The service is allocating faster than ZGC can reclaim, so threads hit allocation stalls — they block waiting for memory because the concurrent collector lost the race with the mutator. The very spikes you were trying to eliminate. ZGC's sub-ms guarantee assumes it can stay ahead of allocation; feed it a firehose with insufficient headroom and it falls behind. The fix is to reduce the allocation rate and add heap headroom so the collector wins the race, plus backpressure to cap burst allocation. The lesson: low-pause collectors aren't a substitute for fixing allocation; they amplify the need to control it.

Question 16

After a deploy, GC CPU jumped from 3% to 11% with no config change. Where do you look?

This is the signature of an allocation regression, not a collector problem — the config didn't change, so something in the new code allocates more. The heap is filling faster, so GC frequency (and CPU) rose proportionally.

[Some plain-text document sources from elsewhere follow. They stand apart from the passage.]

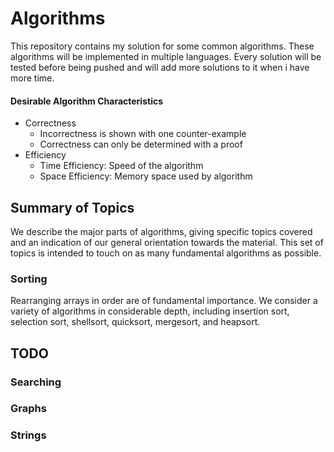 # Algorithms

This repository contains my solution for some common algorithms. These algorithms will be implemented in multiple languages. Every solution will be tested before being pushed and will add more solutions to it when i have more time.

#### Desirable Algorithm Characteristics

* Correctness
	- Incorrectness is shown with one counter-example
	- Correctness can only be determined with a proof
* Efficiency
	- Time Efficiency:  Speed of the algorithm
	- Space Efficiency: Memory space used by algorithm

## Summary of Topics
We describe the major parts of algorithms, giving specific topics covered and an indication of our general orientation towards the material. This set of topics is intended to touch on as many fundamental algorithms as possible.

### Sorting
Rearranging arrays in order are of fundamental importance. We consider a variety of algorithms in considerable depth, including insertion sort, selection sort, shellsort, quicksort, mergesort, and heapsort.


## TODO

### Searching

### Graphs

### Strings
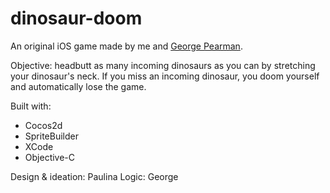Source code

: dinosaur-doom
=============

An original iOS game made by me and [George Pearman](https://github.com/georgepearman/).

Objective: headbutt as many incoming dinosaurs as you can by stretching your dinosaur's neck. If you miss an incoming dinosaur, you doom yourself and automatically lose the game.

Built with:

* Cocos2d
* SpriteBuilder
* XCode
* Objective-C

Design & ideation: Paulina
Logic: George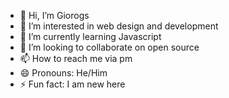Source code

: - 👋 Hi, I’m Giorogs
- 👀 I’m interested in web design and development
- 🌱 I’m currently learning Javascript
- 💞️ I’m looking to collaborate on open source
- 📫 How to reach me via pm
- 😄 Pronouns: He/Him
- ⚡ Fun fact: I am new here 

<!---
Giorgosk94/Giorgosk94 is a ✨ special ✨ repository because its `README.md` (this file) appears on your GitHub profile.
You can click the Preview link to take a look at your changes.
--->
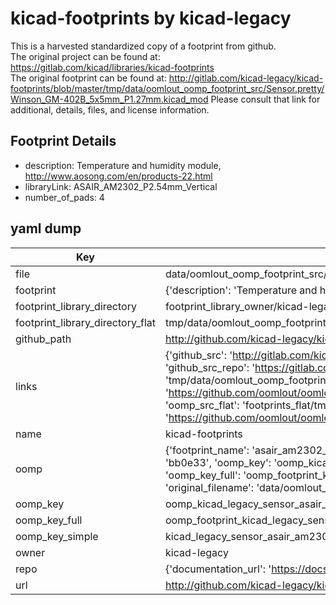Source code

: # kicad-footprints by kicad-legacy  
This is a harvested standardized copy of a footprint from github.  
The original project can be found at:  
https://gitlab.com/kicad/libraries/kicad-footprints  
The original footprint can be found at:
http://gitlab.com/kicad-legacy/kicad-footprints/blob/master/tmp/data/oomlout_oomp_footprint_src/Sensor.pretty/Winson_GM-402B_5x5mm_P1.27mm.kicad_mod
Please consult that link for additional, details, files, and license information.  
## Footprint Details
* description: Temperature and humidity module, http://www.aosong.com/en/products-22.html  
* libraryLink: ASAIR_AM2302_P2.54mm_Vertical  
* number_of_pads: 4  
## yaml dump  
| Key | Value |  
| --- | --- |  
| file | data/oomlout_oomp_footprint_src/kicad-footprints/Sensor.pretty/ASAIR_AM2302_P2.54mm_Vertical.kicad_mod |  
| footprint | {'description': 'Temperature and humidity module, http://www.aosong.com/en/products-22.html', 'libraryLink': 'ASAIR_AM2302_P2.54mm_Vertical', 'number_of_pads': 4} |  
| footprint_library_directory | footprint_library_owner/kicad-legacy_kicad-footprints |  
| footprint_library_directory_flat | tmp/data/oomlout_oomp_footprint_src/footprints_flat/kicad_legacy_sensor_asair_am2302_p2_54mm_vertical/working |  
| github_path | http://github.com/kicad-legacy/kicad-footprints/blob/master/tmp/data/oomlout_oomp_footprint_src/Sensor.pretty/ASAIR_AM2302_P2.54mm_Vertical.kicad_mod |  
| links | {'github_src': 'http://gitlab.com/kicad-legacy/kicad-footprints/blob/master/tmp/data/oomlout_oomp_footprint_src/Sensor.pretty/Winson_GM-402B_5x5mm_P1.27mm.kicad_mod', 'github_src_repo': 'https://gitlab.com/kicad/libraries/kicad-footprints', 'oomp_bot': 'tmp/data/oomlout_oomp_footprint_src/footprints/kicad_legacy_sensor_asair_am2302_p2_54mm_vertical/working', 'oomp_bot_github': 'https://github.com/oomlout/oomlout_oomp_footprint_bot/tree/main/tmp/data/oomlout_oomp_footprint_src/footprints/kicad_legacy_sensor_asair_am2302_p2_54mm_vertical/working', 'oomp_src_flat': 'footprints_flat/tmp/data/oomlout_oomp_footprint_src/footprints_flat/kicad_legacy_sensor_asair_am2302_p2_54mm_vertical/working', 'oomp_src_flat_github': 'https://github.com/oomlout/oomlout_oomp_footprint_src/tree/main/tmp/data/oomlout_oomp_footprint_src/footprints_flat/kicad_legacy_sensor_asair_am2302_p2_54mm_vertical/working'} |  
| name | kicad-footprints |  
| oomp | {'footprint_name': 'asair_am2302_p2_54mm_vertical', 'library_name': 'sensor', 'md5': 'bb0e33503edf911543eaca451567d56a', 'md5_10': 'bb0e33503e', 'md5_5': 'bb0e3', 'md5_6': 'bb0e33', 'oomp_key': 'oomp_kicad_legacy_sensor_asair_am2302_p2_54mm_vertical', 'oomp_key_extra': 'oomp_footprint_kicad_legacy_sensor_asair_am2302_p2_54mm_vertical', 'oomp_key_full': 'oomp_footprint_kicad_legacy_sensor_asair_am2302_p2_54mm_vertical_bb0e33', 'oomp_key_simple': 'kicad_legacy_sensor_asair_am2302_p2_54mm_vertical', 'original_filename': 'data/oomlout_oomp_footprint_src/kicad-footprints/Sensor.pretty/ASAIR_AM2302_P2.54mm_Vertical.kicad_mod', 'owner_name': 'kicad_legacy'} |  
| oomp_key | oomp_kicad_legacy_sensor_asair_am2302_p2_54mm_vertical |  
| oomp_key_full | oomp_footprint_kicad_legacy_sensor_asair_am2302_p2_54mm_vertical |  
| oomp_key_simple | kicad_legacy_sensor_asair_am2302_p2_54mm_vertical |  
| owner | kicad-legacy |  
| repo | {'documentation_url': 'https://docs.github.com/rest/repos/repos#get-a-repository', 'message': 'Not Found'} |  
| url | http://github.com/kicad-legacy/kicad-footprints |  

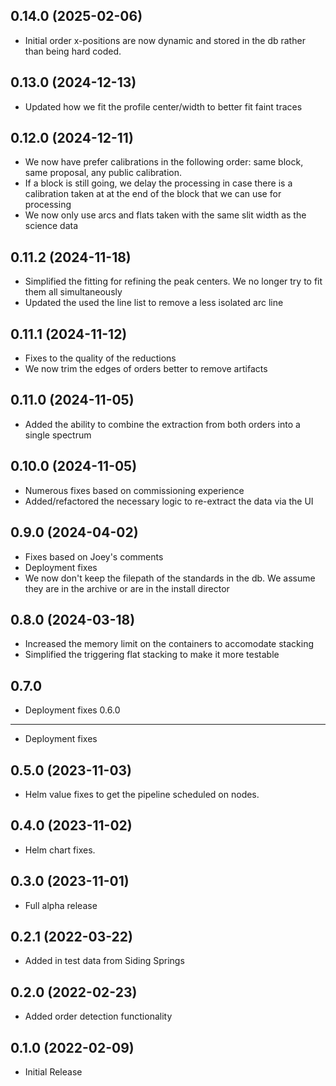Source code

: 0.14.0 (2025-02-06)
-------------------
- Initial order x-positions are now dynamic and stored in the db rather
  than being hard coded.

0.13.0 (2024-12-13)
-------------------
- Updated how we fit the profile center/width to better fit faint traces

0.12.0 (2024-12-11)
-------------------
- We now have prefer calibrations in the following order: same block, same proposal, any public calibration.
- If a block is still going, we delay the processing in case there is a calibration taken at
  at the end of the block that we can use for processing
- We now only use arcs and flats taken with the same slit width as the science data

0.11.2 (2024-11-18)
-------------------
- Simplified the fitting for refining the peak centers. We no longer try to fit them all simultaneously
- Updated the used the line list to remove a less isolated arc line

0.11.1 (2024-11-12)
-------------------
- Fixes to the quality of the reductions
- We now trim the edges of orders better to remove artifacts

0.11.0 (2024-11-05)
-------------------
- Added the ability to combine the extraction from both orders into a single spectrum

0.10.0 (2024-11-05)
-------------------
- Numerous fixes based on commissioning experience
- Added/refactored the necessary logic to re-extract
  the data via the UI

0.9.0 (2024-04-02)
------------------
- Fixes based on Joey's comments
- Deployment fixes
- We now don't keep the filepath of the standards in the db. We assume they are in the archive
  or are in the install director

0.8.0 (2024-03-18)
------------------
- Increased the memory limit on the containers to accomodate stacking
- Simplified the triggering flat stacking to make it more testable

0.7.0
-----
- Deployment fixes
0.6.0
-----
- Deployment fixes

0.5.0 (2023-11-03)
------------------
- Helm value fixes to get the pipeline scheduled on nodes.

0.4.0 (2023-11-02)
------------------
- Helm chart fixes.

0.3.0 (2023-11-01)
------------------
- Full alpha release

0.2.1 (2022-03-22)
------------------
- Added in test data from Siding Springs

0.2.0 (2022-02-23)
------------------
- Added order detection functionality

0.1.0 (2022-02-09)
------------------
- Initial Release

I'd diff the allocation flame graph against the previous release (pprof -alloc_space in Go, async-profiler's allocation profile on the JVM) to find the new hot allocation site — classically a per-request buffer that used to be pooled, an unnecessary copy, or boxing introduced in a hot loop. The fix is in the code (pool/reuse/preallocate), not in a flag. The trap is "switch to a fancier collector," which masks rather than fixes the regression.


Design

Question 17

Design a GC strategy for a payments API with a p999 < 100 ms SLO at 2× peak load. Walk me through it.

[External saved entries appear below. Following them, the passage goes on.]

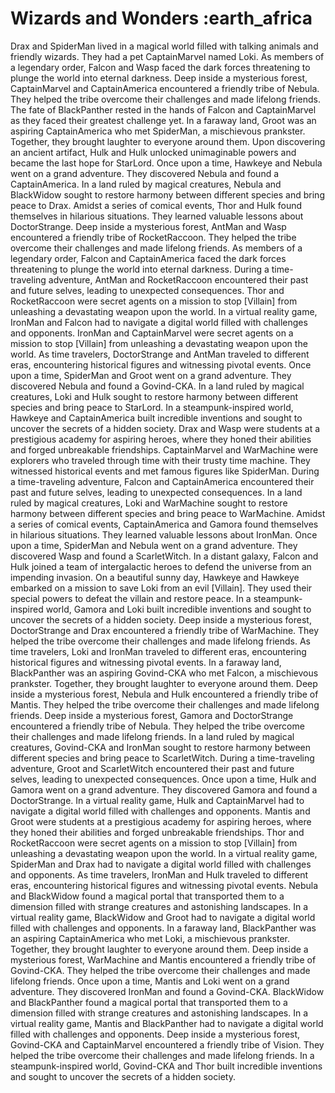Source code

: # Wizards and Wonders :earth_africa

Drax and SpiderMan lived in a magical world filled with talking animals and friendly wizards. They had a pet CaptainMarvel named Loki.
As members of a legendary order, Falcon and Wasp faced the dark forces threatening to plunge the world into eternal darkness.
Deep inside a mysterious forest, CaptainMarvel and CaptainAmerica encountered a friendly tribe of Nebula. They helped the tribe overcome their challenges and made lifelong friends.
The fate of BlackPanther rested in the hands of Falcon and CaptainMarvel as they faced their greatest challenge yet.
In a faraway land, Groot was an aspiring CaptainAmerica who met SpiderMan, a mischievous prankster. Together, they brought laughter to everyone around them.
Upon discovering an ancient artifact, Hulk and Hulk unlocked unimaginable powers and became the last hope for StarLord.
Once upon a time, Hawkeye and Nebula went on a grand adventure. They discovered Nebula and found a CaptainAmerica.
In a land ruled by magical creatures, Nebula and BlackWidow sought to restore harmony between different species and bring peace to Drax.
Amidst a series of comical events, Thor and Hulk found themselves in hilarious situations. They learned valuable lessons about DoctorStrange.
Deep inside a mysterious forest, AntMan and Wasp encountered a friendly tribe of RocketRaccoon. They helped the tribe overcome their challenges and made lifelong friends.
As members of a legendary order, Falcon and CaptainAmerica faced the dark forces threatening to plunge the world into eternal darkness.
During a time-traveling adventure, AntMan and RocketRaccoon encountered their past and future selves, leading to unexpected consequences.
Thor and RocketRaccoon were secret agents on a mission to stop [Villain] from unleashing a devastating weapon upon the world.
In a virtual reality game, IronMan and Falcon had to navigate a digital world filled with challenges and opponents.
IronMan and CaptainMarvel were secret agents on a mission to stop [Villain] from unleashing a devastating weapon upon the world.
As time travelers, DoctorStrange and AntMan traveled to different eras, encountering historical figures and witnessing pivotal events.
Once upon a time, SpiderMan and Groot went on a grand adventure. They discovered Nebula and found a Govind-CKA.
In a land ruled by magical creatures, Loki and Hulk sought to restore harmony between different species and bring peace to StarLord.
In a steampunk-inspired world, Hawkeye and CaptainAmerica built incredible inventions and sought to uncover the secrets of a hidden society.
Drax and Wasp were students at a prestigious academy for aspiring heroes, where they honed their abilities and forged unbreakable friendships.
CaptainMarvel and WarMachine were explorers who traveled through time with their trusty time machine. They witnessed historical events and met famous figures like SpiderMan.
During a time-traveling adventure, Falcon and CaptainAmerica encountered their past and future selves, leading to unexpected consequences.
In a land ruled by magical creatures, Loki and WarMachine sought to restore harmony between different species and bring peace to WarMachine.
Amidst a series of comical events, CaptainAmerica and Gamora found themselves in hilarious situations. They learned valuable lessons about IronMan.
Once upon a time, SpiderMan and Nebula went on a grand adventure. They discovered Wasp and found a ScarletWitch.
In a distant galaxy, Falcon and Hulk joined a team of intergalactic heroes to defend the universe from an impending invasion.
On a beautiful sunny day, Hawkeye and Hawkeye embarked on a mission to save Loki from an evil [Villain]. They used their special powers to defeat the villain and restore peace.
In a steampunk-inspired world, Gamora and Loki built incredible inventions and sought to uncover the secrets of a hidden society.
Deep inside a mysterious forest, DoctorStrange and Drax encountered a friendly tribe of WarMachine. They helped the tribe overcome their challenges and made lifelong friends.
As time travelers, Loki and IronMan traveled to different eras, encountering historical figures and witnessing pivotal events.
In a faraway land, BlackPanther was an aspiring Govind-CKA who met Falcon, a mischievous prankster. Together, they brought laughter to everyone around them.
Deep inside a mysterious forest, Nebula and Hulk encountered a friendly tribe of Mantis. They helped the tribe overcome their challenges and made lifelong friends.
Deep inside a mysterious forest, Gamora and DoctorStrange encountered a friendly tribe of Nebula. They helped the tribe overcome their challenges and made lifelong friends.
In a land ruled by magical creatures, Govind-CKA and IronMan sought to restore harmony between different species and bring peace to ScarletWitch.
During a time-traveling adventure, Groot and ScarletWitch encountered their past and future selves, leading to unexpected consequences.
Once upon a time, Hulk and Gamora went on a grand adventure. They discovered Gamora and found a DoctorStrange.
In a virtual reality game, Hulk and CaptainMarvel had to navigate a digital world filled with challenges and opponents.
Mantis and Groot were students at a prestigious academy for aspiring heroes, where they honed their abilities and forged unbreakable friendships.
Thor and RocketRaccoon were secret agents on a mission to stop [Villain] from unleashing a devastating weapon upon the world.
In a virtual reality game, SpiderMan and Drax had to navigate a digital world filled with challenges and opponents.
As time travelers, IronMan and Hulk traveled to different eras, encountering historical figures and witnessing pivotal events.
Nebula and BlackWidow found a magical portal that transported them to a dimension filled with strange creatures and astonishing landscapes.
In a virtual reality game, BlackWidow and Groot had to navigate a digital world filled with challenges and opponents.
In a faraway land, BlackPanther was an aspiring CaptainAmerica who met Loki, a mischievous prankster. Together, they brought laughter to everyone around them.
Deep inside a mysterious forest, WarMachine and Mantis encountered a friendly tribe of Govind-CKA. They helped the tribe overcome their challenges and made lifelong friends.
Once upon a time, Mantis and Loki went on a grand adventure. They discovered IronMan and found a Govind-CKA.
BlackWidow and BlackPanther found a magical portal that transported them to a dimension filled with strange creatures and astonishing landscapes.
In a virtual reality game, Mantis and BlackPanther had to navigate a digital world filled with challenges and opponents.
Deep inside a mysterious forest, Govind-CKA and CaptainMarvel encountered a friendly tribe of Vision. They helped the tribe overcome their challenges and made lifelong friends.
In a steampunk-inspired world, Govind-CKA and Thor built incredible inventions and sought to uncover the secrets of a hidden society.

I'd start by decomposing the latency budget: if real work is ~60 ms at p999, the GC pause budget is roughly 20–30 ms with margin — comfortable G1 territory, so no need for ZGC's throughput tax yet. Then follow the order: (1) reduce allocation — profile the top allocation sites and pool/preallocate them, because that helps every axis; (2) size the heap with -Xms=-Xmx, sized below the container limit via MaxRAMPercentage with non-heap headroom; (3) configure G1 with MaxGCPauseMillis=25 and a lower InitiatingHeapOccupancyPercent (~40) so concurrent marking starts early and avoids evacuation-failure Full GCs under burst; (4) validate with a load test at 2× peak measuring actual pause p999, not the goal. Finally, wire alerting: pause p99, GC%, heap-after-GC trend, RSS vs. limit, and pair with load shedding so a spike degrades gracefully instead of thrashing the GC.

Question 18

You run hundreds of Go microservices on Kubernetes. Design a default GC/memory configuration and explain the trade-offs.

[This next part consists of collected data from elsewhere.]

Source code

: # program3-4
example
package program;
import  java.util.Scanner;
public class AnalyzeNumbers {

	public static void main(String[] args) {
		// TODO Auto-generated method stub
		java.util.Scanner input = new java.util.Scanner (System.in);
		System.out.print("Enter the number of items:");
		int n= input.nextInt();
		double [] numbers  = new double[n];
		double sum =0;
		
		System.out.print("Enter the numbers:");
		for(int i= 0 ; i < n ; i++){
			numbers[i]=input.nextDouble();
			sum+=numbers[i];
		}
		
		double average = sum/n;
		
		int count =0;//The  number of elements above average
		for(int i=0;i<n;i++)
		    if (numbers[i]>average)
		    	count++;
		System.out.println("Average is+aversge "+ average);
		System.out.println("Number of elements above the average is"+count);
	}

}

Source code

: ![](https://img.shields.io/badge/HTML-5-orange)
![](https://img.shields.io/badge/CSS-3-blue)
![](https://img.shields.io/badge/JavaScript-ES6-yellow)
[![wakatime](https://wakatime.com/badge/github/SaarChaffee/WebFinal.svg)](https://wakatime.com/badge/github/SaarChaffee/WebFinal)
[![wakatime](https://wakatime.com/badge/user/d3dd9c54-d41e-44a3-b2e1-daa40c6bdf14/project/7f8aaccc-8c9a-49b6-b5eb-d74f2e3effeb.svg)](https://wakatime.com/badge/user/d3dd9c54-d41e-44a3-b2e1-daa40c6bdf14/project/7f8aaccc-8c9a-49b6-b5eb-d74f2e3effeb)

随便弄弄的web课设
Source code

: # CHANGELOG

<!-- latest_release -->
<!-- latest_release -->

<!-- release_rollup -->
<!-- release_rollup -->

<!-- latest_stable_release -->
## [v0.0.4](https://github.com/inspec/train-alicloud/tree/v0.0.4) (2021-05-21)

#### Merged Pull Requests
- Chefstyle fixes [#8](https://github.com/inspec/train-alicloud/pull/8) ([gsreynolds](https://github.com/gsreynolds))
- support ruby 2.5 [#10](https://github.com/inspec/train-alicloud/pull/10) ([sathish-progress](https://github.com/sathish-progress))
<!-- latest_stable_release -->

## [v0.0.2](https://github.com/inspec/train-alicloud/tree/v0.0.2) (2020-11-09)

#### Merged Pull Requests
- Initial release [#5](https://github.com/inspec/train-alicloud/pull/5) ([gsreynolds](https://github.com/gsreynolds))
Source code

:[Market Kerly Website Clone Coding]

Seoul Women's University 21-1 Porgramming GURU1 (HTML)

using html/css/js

I'd standardize a template: GOMEMLIMIT set to ~90% of each pod's cgroup memory limit (soft ceiling that keeps the GC reclaiming before OOM), GOGC=100 or slightly higher as the default pacer (lazy enough for throughput; GOMEMLIMIT catches the bad day), and GOMAXPROCS matched to the CPU limit (via automaxprocs) so the GC doesn't spin up 64 workers on a 2-CPU pod and cause throttling. I'd enable GODEBUG=gctrace=1 to stdout for log-based GC dashboards. The trade-offs: GOMEMLIMIT trades CPU for OOM-safety under pressure (acceptable — a slow pod beats a dead one); a higher GOGC trades memory for throughput, so it only suits pods with generous limits. The platform value is that one sane default removes the most common outage (cgroup mismatch) across the whole fleet, while teams with unusual allocation profiles can override per-service after profiling.